• **Problem**
Scan the material for the word "minutes", then return every line where it appears.

• **Provided information**

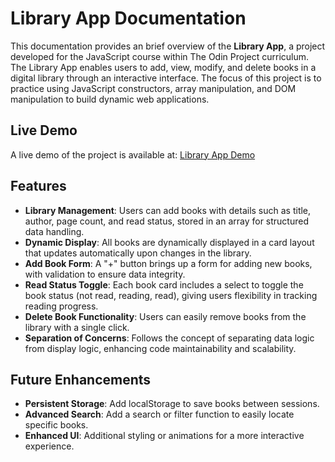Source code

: # Library App Documentation

This documentation provides an brief overview of the **Library App**, a project developed for the JavaScript course within The Odin Project curriculum. The Library App enables users to add, view, modify, and delete books in a digital library through an interactive interface. The focus of this project is to practice using JavaScript constructors, array manipulation, and DOM manipulation to build dynamic web applications.

## Live Demo

A live demo of the project is available at: [Library App Demo](https://rsvinicius.github.io/library/)

## Features

- **Library Management**: Users can add books with details such as title, author, page count, and read status, stored in an array for structured data handling.
- **Dynamic Display**: All books are dynamically displayed in a card layout that updates automatically upon changes in the library.
- **Add Book Form**: A "+" button brings up a form for adding new books, with validation to ensure data integrity.
- **Read Status Toggle**: Each book card includes a select to toggle the book status (not read, reading, read), giving users flexibility in tracking reading progress.
- **Delete Book Functionality**: Users can easily remove books from the library with a single click.
- **Separation of Concerns**: Follows the concept of separating data logic from display logic, enhancing code maintainability and scalability.

## Future Enhancements

- **Persistent Storage**: Add localStorage to save books between sessions.
- **Advanced Search**: Add a search or filter function to easily locate specific books.
- **Enhanced UI**: Additional styling or animations for a more interactive experience.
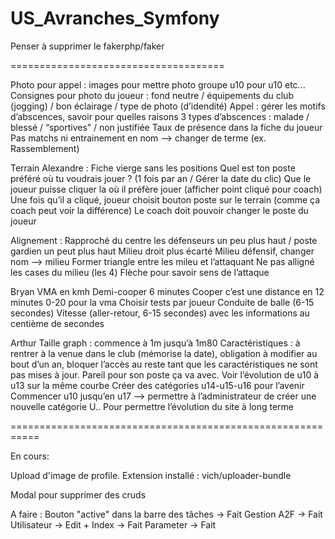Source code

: # US_Avranches_Symfony
Penser à supprimer le fakerphp/faker


=====================================

Photo pour appel  : images pour mettre photo groupe u10 pour u10 etc...
Consignes pour photo du joueur : fond neutre / équipements du club (jogging) / bon éclairage / type de photo (d’idendité)
Appel : gérer les motifs d’abscences, savoir pour quelles raisons
3 types d’abscences : malade / blessé / “sportives” / non justifiée
Taux de présence dans la fiche du joueur
Pas matchs ni entrainement en nom —> changer de terme (ex. Rassemblement)

Terrain Alexandre :
Fiche vierge sans les positions
Quel est ton poste préféré où tu voudrais jouer ? (1 fois par an / Gérer la date du clic)
Que le joueur puisse cliquer la où il préfère jouer (afficher point cliqué pour coach)
Une fois qu’il a cliqué, joueur choisit bouton poste sur le terrain (comme ça coach peut voir la différence)
Le coach doit pouvoir changer le poste du joueur

Alignement :
Rapproché du centre les défenseurs un peu plus haut / poste gardien un peut plus haut
Milieu droit plus écarté
Milieu défensif, changer nom —> milieu
Former triangle entre les mileu et l’attaquant
Ne pas alligné les cases du milieu (les 4)
Flèche pour savoir sens de l’attaque

Bryan
VMA en kmh
Demi-cooper 6 minutes
Cooper c’est une distance en 12 minutes
0-20 pour la vma
Choisir tests par joueur
Conduite de balle (6-15 secondes)
Vitesse (aller-retour, 6-15 secondes) avec les informations au centième de secondes

Arthur
Taille graph : commence à 1m jusqu’à 1m80
Caractéristiques : à rentrer à la venue dans le club (mémorise la date), obligation à modifier au bout d’un an, bloquer l’accès au reste tant que les caractéristiques ne sont pas mises à jour.
Pareil pour son poste ça va avec.
Voir l’évolution de u10 à u13 sur la même courbe
Créer des catégories u14-u15-u16 pour l’avenir
Commencer u10 jusqu’en u17 —> permettre à l’administrateur de créer une nouvelle catégorie U.. Pour permettre l’évolution du site à long terme

===========================================================



En cours: 

Upload d'image de profile.
Extension installé : vich/uploader-bundle


Modal pour supprimer des cruds

A faire : 
 Bouton "active" dans la barre des tâches -> Fait
 Gestion A2F -> Fait
 Utilisateur -> Edit + Index -> Fait
 Parameter -> Fait

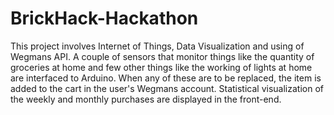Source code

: # BrickHack-Hackathon
This project involves Internet of Things, Data Visualization and using of Wegmans API. A couple of sensors that monitor things like the quantity of groceries at home and few other things like the working of lights at home are interfaced to Arduino. When any of these are to be replaced, the item is added to the cart in the user's Wegmans account. Statistical visualization of the weekly and monthly purchases are displayed in the front-end.
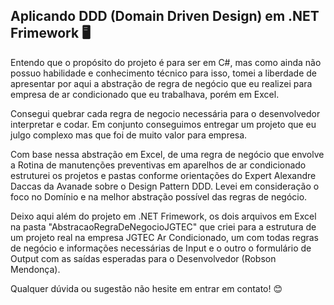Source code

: ## Aplicando DDD (Domain Driven Design) em .NET Frimework :desktop_computer:

Entendo que o propósito do projeto é para ser em C#, mas como ainda não possuo habilidade e conhecimento técnico para isso, tomei a liberdade de apresentar por aqui a abstração de regra de negócio que eu realizei para empresa de ar condicionado que eu trabalhava, porém em Excel.

Consegui quebrar cada regra de negocio necessária para o desenvolvedor interpretar e codar. Em conjunto conseguimos entregar um projeto que eu julgo complexo mas que foi de muito valor para empresa.

Com base nessa abstração em Excel, de uma regra de negócio que envolve a Rotina de manutenções preventivas em aparelhos de ar condicionado  estruturei os projetos e pastas conforme orientações do Expert Alexandre Daccas da Avanade sobre o Design Pattern DDD. Levei em consideração o foco no Domínio e na melhor abstração possível das regras de negócio.

Deixo aqui além do projeto em .NET Frimework, os dois arquivos em Excel na pasta "AbstracaoRegraDeNegocioJGTEC" que criei para a estrutura de um projeto real na empresa JGTEC Ar Condicionado, um com todas regras de negócio e informações necessárias de Input e o outro o formulário de Output com as saídas esperadas para o Desenvolvedor (Robson Mendonça).

Qualquer dúvida ou sugestão não hesite em entrar em contato! :blush:
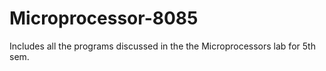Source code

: # Microprocessor-8085
Includes all the programs discussed in the the Microprocessors lab for 5th sem.
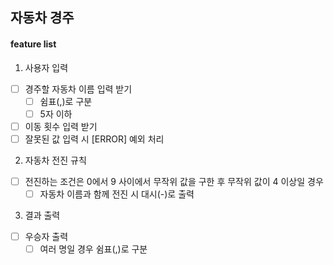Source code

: ## 자동차 경주

#### feature list

1. 사용자 입력
- [ ] 경주할 자동차 이름 입력 받기
    - [ ] 쉼표(,)로 구분
    - [ ] 5자 이하  

- [ ] 이동 횟수 입력 받기
- [ ] 잘못된 값 입력 시 [ERROR] 예외 처리

2. 자동차 전진 규칙
- [ ] 전진하는 조건은 0에서 9 사이에서 무작위 값을 구한 후 무작위 값이 4 이상일 경우
    - [ ] 자동차 이름과 함께 전진 시 대시(-)로 출력

3. 결과 출력
- [ ] 우승자 출력
    - [ ] 여러 명일 경우 쉼표(,)로 구분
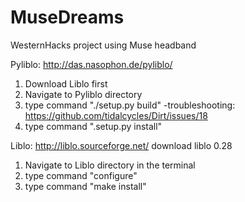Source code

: # MuseDreams
WesternHacks project using Muse headband

Pyliblo: 
http://das.nasophon.de/pyliblo/
1. Download Liblo first
2. Navigate to Pyliblo directory
3. type command "./setup.py build"
  -troubleshooting: https://github.com/tidalcycles/Dirt/issues/18
4. type command ".setup.py install"

Liblo: 
http://liblo.sourceforge.net/
download liblo 0.28
1. Navigate to Liblo directory in the terminal
2. type command "configure"
3. type command "make install"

• **Written answer**
Demi-cooper 6 minutes
Cooper c’est une distance en 12 minutes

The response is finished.